[Input data]:
# # #
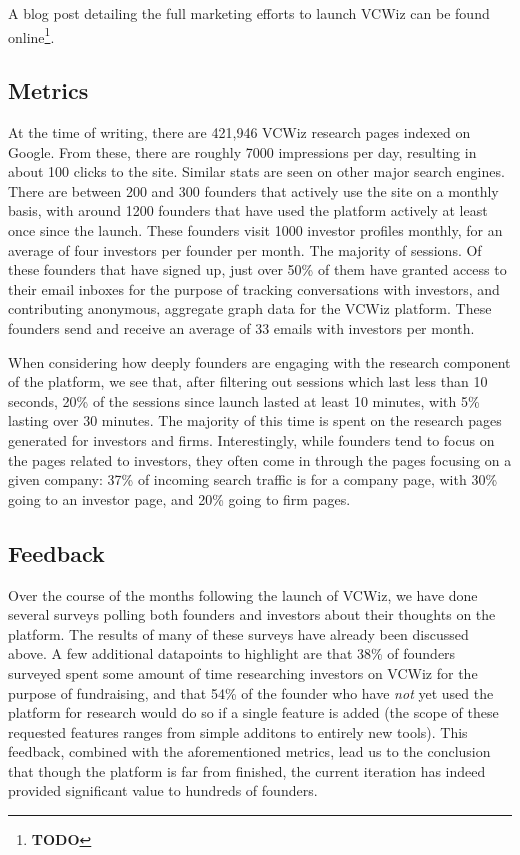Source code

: A blog post detailing the full marketing efforts to launch VCWiz can be found online\footnote{\textbf{TODO}}.

\subsection{Metrics}

At the time of writing, there are 421,946 VCWiz research pages indexed on Google. From these, there are roughly 7000 impressions per day, resulting in about 100 clicks to the site. Similar stats are seen on other major search engines. There are between 200 and 300 founders that actively use the site on a monthly basis, with around 1200 founders that have used the platform actively at least once since the launch. These founders visit 1000 investor profiles monthly, for an average of four investors per founder per month. The majority of sessions. Of these founders that have signed up, just over 50\% of them have granted access to their email inboxes for the purpose of tracking conversations with investors, and contributing anonymous, aggregate graph data for the VCWiz platform. These founders send and receive an average of 33 emails with investors per month.

When considering how deeply founders are engaging with the research component of the platform, we see that, after filtering out sessions which last less than 10 seconds, 20\% of the sessions since launch lasted at least 10 minutes, with 5\% lasting over 30 minutes. The majority of this time is spent on the research pages generated for investors and firms. Interestingly, while founders tend to focus on the pages related to investors, they often come in through the pages focusing on a given company: 37\% of incoming search traffic is for a company page, with 30\% going to an investor page, and 20\% going to firm pages.

\subsection{Feedback}

Over the course of the months following the launch of VCWiz, we have done several surveys polling both founders and investors about their thoughts on the platform. The results of many of these surveys have already been discussed above. A few additional datapoints to highlight are that 38\% of founders surveyed spent some amount of time researching investors on VCWiz for the purpose of fundraising, and that 54\% of the founder who have \textit{not} yet used the platform for research would do so if a single feature is added (the scope of these requested features ranges from simple additons to entirely new tools). This feedback, combined with the aforementioned metrics, lead us to the conclusion that though the platform is far from finished, the current iteration has indeed provided significant value to hundreds of founders.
# # #
[Exercise]: Provide the lines again, unchanged, from where the data above begins through the line containing "At the time", both ends included, omitting pictures and adding nothing.

[Result]:
Source code

: A blog post detailing the full marketing efforts to launch VCWiz can be found online\footnote{\textbf{TODO}}.

\subsection{Metrics}

At the time of writing, there are 421,946 VCWiz research pages indexed on Google. From these, there are roughly 7000 impressions per day, resulting in about 100 clicks to the site. Similar stats are seen on other major search engines. There are between 200 and 300 founders that actively use the site on a monthly basis, with around 1200 founders that have used the platform actively at least once since the launch. These founders visit 1000 investor profiles monthly, for an average of four investors per founder per month. The majority of sessions. Of these founders that have signed up, just over 50\% of them have granted access to their email inboxes for the purpose of tracking conversations with investors, and contributing anonymous, aggregate graph data for the VCWiz platform. These founders send and receive an average of 33 emails with investors per month.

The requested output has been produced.